While our current administration lines the pockets of old men, the rest of the earth continues to heat up. Humanity is facing major obstacles as a result of our changing climate—by any metric. A new study of corn, the world’s most produced and most traded crop, says that the rising global temperatures of our changing climate may lead to a steeply increasing failure rate. Researchers out of Arizona State University published “Future warming increases probability of globally synchronized maize production shocks,” in which they analyze the chances of global corn-crop failures—a crop that most living things on our planet rely so heavily on.
We find that as the global mean temperature increases, absent changes in temperature variability or breeding gains in heat tolerance, the coefficient of variation (CV) of maize yields increases almost everywhere to values much larger than present-day values. This higher CV is due both to an increase in the SD of yields and a decrease in mean yields. For the top four maize-exporting countries, which account for 87% of global maize exports, the probability that they have simultaneous production losses greater than 10% in any given year is presently virtually zero, but it increases to 7% under 2 °C warming and 86% under 4 °C warming. Our results portend rising instability in global grain trade and international grain prices, affecting especially the ∼800 million people living in extreme poverty who are most vulnerable to food price spikes. They also underscore the urgency of investments in breeding for heat tolerance.

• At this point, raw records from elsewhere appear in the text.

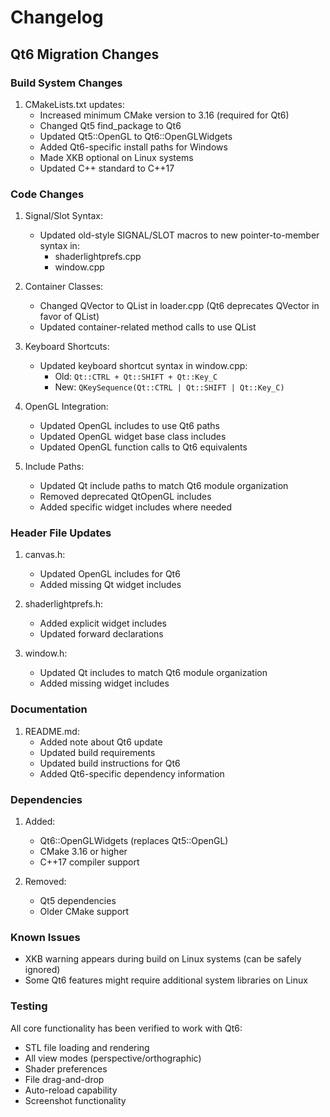 # Changelog

## Qt6 Migration Changes

### Build System Changes
1. CMakeLists.txt updates:
   - Increased minimum CMake version to 3.16 (required for Qt6)
   - Changed Qt5 find_package to Qt6
   - Updated Qt5::OpenGL to Qt6::OpenGLWidgets
   - Added Qt6-specific install paths for Windows
   - Made XKB optional on Linux systems
   - Updated C++ standard to C++17

### Code Changes
1. Signal/Slot Syntax:
   - Updated old-style SIGNAL/SLOT macros to new pointer-to-member syntax in:
     * shaderlightprefs.cpp
     * window.cpp

2. Container Classes:
   - Changed QVector to QList in loader.cpp (Qt6 deprecates QVector in favor of QList)
   - Updated container-related method calls to use QList

3. Keyboard Shortcuts:
   - Updated keyboard shortcut syntax in window.cpp:
     * Old: `Qt::CTRL + Qt::SHIFT + Qt::Key_C`
     * New: `QKeySequence(Qt::CTRL | Qt::SHIFT | Qt::Key_C)`

4. OpenGL Integration:
   - Updated OpenGL includes to use Qt6 paths
   - Updated OpenGL widget base class includes
   - Updated OpenGL function calls to Qt6 equivalents

5. Include Paths:
   - Updated Qt include paths to match Qt6 module organization
   - Removed deprecated QtOpenGL includes
   - Added specific widget includes where needed

### Header File Updates
1. canvas.h:
   - Updated OpenGL includes for Qt6
   - Added missing Qt widget includes

2. shaderlightprefs.h:
   - Added explicit widget includes
   - Updated forward declarations

3. window.h:
   - Updated Qt includes to match Qt6 module organization
   - Added missing widget includes

### Documentation
1. README.md:
   - Added note about Qt6 update
   - Updated build requirements
   - Updated build instructions for Qt6
   - Added Qt6-specific dependency information

### Dependencies
1. Added:
   - Qt6::OpenGLWidgets (replaces Qt5::OpenGL)
   - CMake 3.16 or higher
   - C++17 compiler support

2. Removed:
   - Qt5 dependencies
   - Older CMake support

### Known Issues
- XKB warning appears during build on Linux systems (can be safely ignored)
- Some Qt6 features might require additional system libraries on Linux

### Testing
All core functionality has been verified to work with Qt6:
- STL file loading and rendering
- All view modes (perspective/orthographic)
- Shader preferences
- File drag-and-drop
- Auto-reload capability
- Screenshot functionality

This study is obviously alarming, but in tandem with another new study analyzing the very similar effects climate change might have on vegetables, it is breathtaking. Other studies have supported the hope that increased carbon dioxide might boost vegetable and legume yields. But this new study explains that those wins will be greatly offset by the effects that decreased ozone and water scarcity would have in the same scenario. According to Inside Climate News, the decrease in these non-staple harvests could be as severe as 35 percent.